-- Dataset --
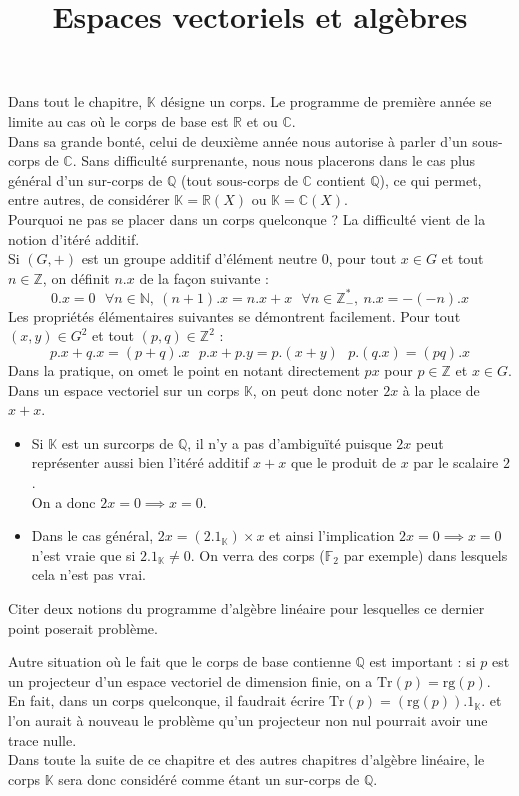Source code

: \documentclass[french]{article}
\title{Espaces vectoriels et algèbres}
\date{}
\newcommand{\N}{\mathbb{N}}
\newcommand{\Z}{\mathbb{Z}}
\newcommand{\Q}{\mathbb{Q}}
\newcommand{\R}{\mathbb{R}}
\newcommand{\C}{\mathbb{C}}
\newcommand{\K}{\mathbb{K}}
\newcommand{\st}{^*}
\newcommand{\F}{\mathbb{F}}
\newcommand{\Tr}{\text{Tr}}
\newcommand{\rg}{\text{rg}}
\theoremstyle{plain}
\theoremstyle{definition}
\theoremstyle{remark}
\begin{document}
\tableofcontents

\newpage
\maketitle
Dans tout le chapitre, $\K$ désigne un corps. Le programme de première année se limite au cas où le corps de base est $\R$ et ou $\C$. \\
Dans sa grande bonté, celui de deuxième année nous autorise à parler d'un sous-corps de $\C$. Sans difficulté surprenante, nous nous placerons dans le cas plus général d'un sur-corps de $\Q$ (tout sous-corps de $\C$ contient $\Q$), ce qui permet, entre autres, de considérer $\K=\R(X)$ ou $\K=\C(X)$. \\
Pourquoi ne pas se placer dans un corps quelconque ? La difficulté vient de la notion d'itéré additif. \\
Si $(G,+)$ est un groupe additif d'élément neutre $0$, pour tout $x\in G$ et tout $n\in\Z$, on définit $n.x$ de la façon suivante : $$0.x=0\ \ \ \forall n\in\N,\ (n+1).x=n.x+x\ \ \ \forall n\in\Z_-\st,\ n.x=-(-n).x$$ Les propriétés élémentaires suivantes se démontrent facilement. Pour tout $(x,y)\in G^2$ et tout $(p,q)\in\Z^2$ : $$p.x+q.x=(p+q).x\ \ \ p.x+p.y=p.(x+y)\ \ \ p.(q.x)=(pq).x$$ Dans la pratique, on omet le point en notant directement $px$ pour $p\in\Z$ et $x\in G$. \\
Dans un espace vectoriel sur un corps $\K$, on peut donc noter $2x$ à la place de $x+x$.
\begin{itemize}
	\item Si $\K$ est un surcorps de $\Q$, il n'y a pas d'ambiguïté puisque $2x$ peut représenter aussi bien l'itéré additif $x+x$ que le produit de $x$ par le scalaire $2$.\\
	On a donc $2x=0\implies x=0$.
	\item Dans le cas général, $2x=(2.1_\K)\times x$ et ainsi l'implication $2x=0\implies x=0$ n'est vraie que si $2.1_\K\ne 0$. On verra des corps ($\F_2$ par exemple) dans lesquels cela n'est pas vrai.
\end{itemize}

\begin{exo}
	Citer deux notions du programme d'algèbre linéaire pour lesquelles ce dernier point poserait problème.
\end{exo}

Autre situation où le fait que le corps de base contienne $\Q$ est important : si $p$ est un projecteur d'un espace vectoriel de dimension finie, on a $\Tr(p)=\rg(p)$. En fait, dans un corps quelconque, il faudrait écrire $\Tr(p)=(\rg(p)).1_\K$. et l'on aurait à nouveau le problème qu'un projecteur non nul pourrait avoir une trace nulle. \\
Dans toute la suite de ce chapitre et des autres chapitres d'algèbre linéaire, le corps $\K$ sera donc considéré comme étant un sur-corps de $\Q$.
\end{document}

-- Work instructions --
Wherever the word "begin" turns up in the records above, copy the line that holds it.

-- Result of this task --
\begin{document}
\begin{itemize}
\begin{exo}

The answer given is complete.